Exercise description » Nothing but the lines from the one that contains "name in the game." through the end of the data should be reproduced, and each must match exactly.

Data for analysis: Begin

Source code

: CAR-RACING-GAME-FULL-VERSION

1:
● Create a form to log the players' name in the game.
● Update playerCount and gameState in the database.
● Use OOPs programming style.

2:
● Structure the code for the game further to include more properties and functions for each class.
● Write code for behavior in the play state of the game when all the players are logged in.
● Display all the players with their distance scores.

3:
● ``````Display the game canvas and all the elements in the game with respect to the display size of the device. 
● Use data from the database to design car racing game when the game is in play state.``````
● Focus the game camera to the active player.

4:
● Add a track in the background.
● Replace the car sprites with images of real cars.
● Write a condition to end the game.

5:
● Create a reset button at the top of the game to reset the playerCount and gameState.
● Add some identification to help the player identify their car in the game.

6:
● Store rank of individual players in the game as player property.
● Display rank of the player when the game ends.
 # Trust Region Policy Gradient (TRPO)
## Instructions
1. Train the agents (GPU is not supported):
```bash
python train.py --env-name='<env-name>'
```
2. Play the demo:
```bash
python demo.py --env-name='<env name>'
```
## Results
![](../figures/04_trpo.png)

Data for analysis: End

Written solution »
● Create a form to log the players' name in the game.
● Update playerCount and gameState in the database.
● Use OOPs programming style.

2:
● Structure the code for the game further to include more properties and functions for each class.
● Write code for behavior in the play state of the game when all the players are logged in.
● Display all the players with their distance scores.

3:
● ``````Display the game canvas and all the elements in the game with respect to the display size of the device. 
● Use data from the database to design car racing game when the game is in play state.``````
● Focus the game camera to the active player.

4:
● Add a track in the background.
● Replace the car sprites with images of real cars.
● Write a condition to end the game.

5:
● Create a reset button at the top of the game to reset the playerCount and gameState.
● Add some identification to help the player identify their car in the game.

6:
● Store rank of individual players in the game as player property.
● Display rank of the player when the game ends.
 # Trust Region Policy Gradient (TRPO)
## Instructions
1. Train the agents (GPU is not supported):
```bash
python train.py --env-name='<env-name>'
```
2. Play the demo:
```bash
python demo.py --env-name='<env name>'
```
## Results
![](../figures/04_trpo.png)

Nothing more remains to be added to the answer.